Morton Feldman se inspiraba en sus amigos abstractos Pollock y Rothko de quien decía que «Me interesa la dimensión global de Rothko, que anula el concepto de las relaciones entre proporciones». De ahí surgió su «Rothko Chapel». Un homenaje al pintor suicidado un año antes que trasciende su inspiración. La música lleva a unos registros del alma nunca antes sentidos. Premeditadamente el compositor busca tu abandono en lo oceánico.

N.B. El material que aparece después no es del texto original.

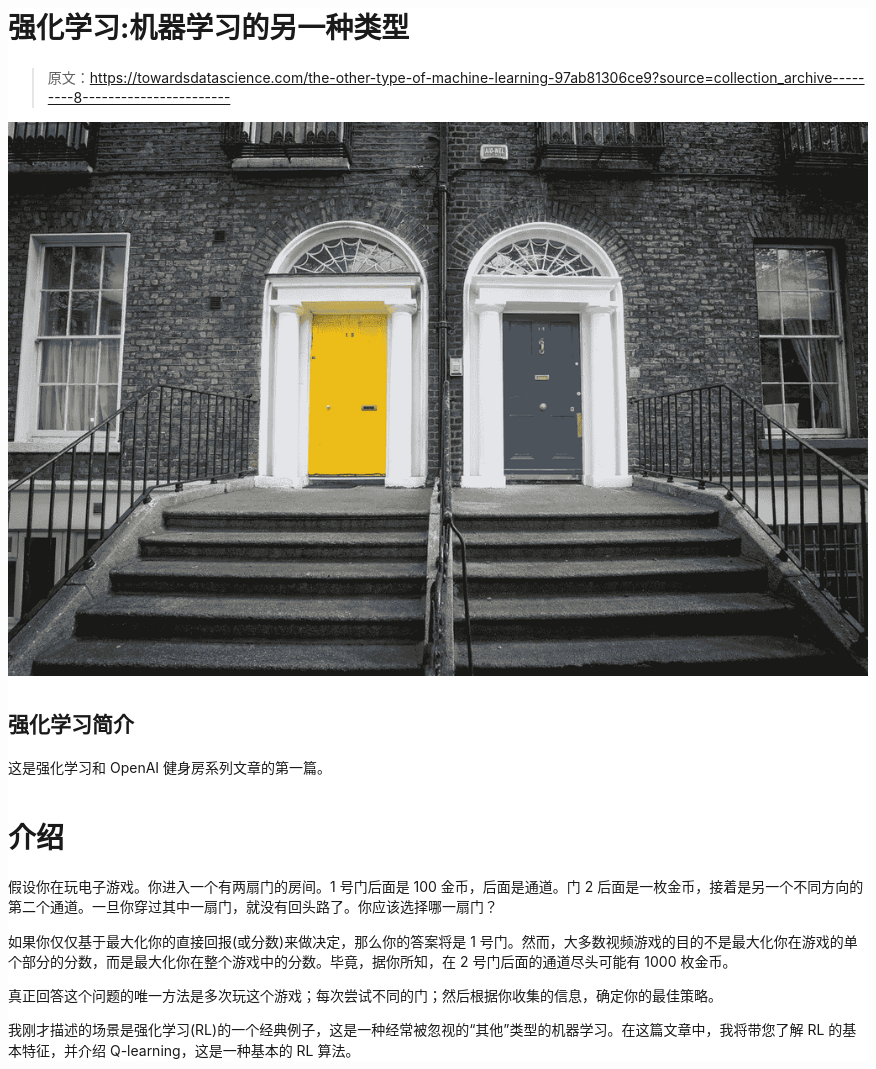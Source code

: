 # 强化学习:机器学习的另一种类型

> 原文：<https://towardsdatascience.com/the-other-type-of-machine-learning-97ab81306ce9?source=collection_archive---------8----------------------->

![](img/faf802a4cd322aec9e81e24f01f2f730.png)

## 强化学习简介

这是强化学习和 OpenAI 健身房系列文章的第一篇。

# 介绍

假设你在玩电子游戏。你进入一个有两扇门的房间。1 号门后面是 100 金币，后面是通道。门 2 后面是一枚金币，接着是另一个不同方向的第二个通道。一旦你穿过其中一扇门，就没有回头路了。你应该选择哪一扇门？

如果你仅仅基于最大化你的直接回报(或分数)来做决定，那么你的答案将是 1 号门。然而，大多数视频游戏的目的不是最大化你在游戏的单个部分的分数，而是最大化你在整个游戏中的分数。毕竟，据你所知，在 2 号门后面的通道尽头可能有 1000 枚金币。

真正回答这个问题的唯一方法是多次玩这个游戏；每次尝试不同的门；然后根据你收集的信息，确定你的最佳策略。

我刚才描述的场景是强化学习(RL)的一个经典例子，这是一种经常被忽视的“其他”类型的机器学习。在这篇文章中，我将带您了解 RL 的基本特征，并介绍 Q-learning，这是一种基本的 RL 算法。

Entre tanto algunos compositores reivindican una vuelta a la tonalidad: William Mayer, David Del Tredici, Lukas Foss, William Bolcom y su «Songs of Innocence and Experience»… y Cage se reía de ellos, mientras los minimalistas proporcionaban sobredosis de tonalidad (Gorecki). En la otra orilla The Velvet Underground cerraban el boquete entre el rock y la vanguardia tres meses antes de «Sgt. Peppers». La gran caída que empezó en 1900 se había consumado en 2000.

El siglo XXI espera…

Para oír: «A day in the life» de los Beatles; «Rothko Chapel» de Feldman y un fragmento de «Songs of Innocence and Experience» de William Bolcom.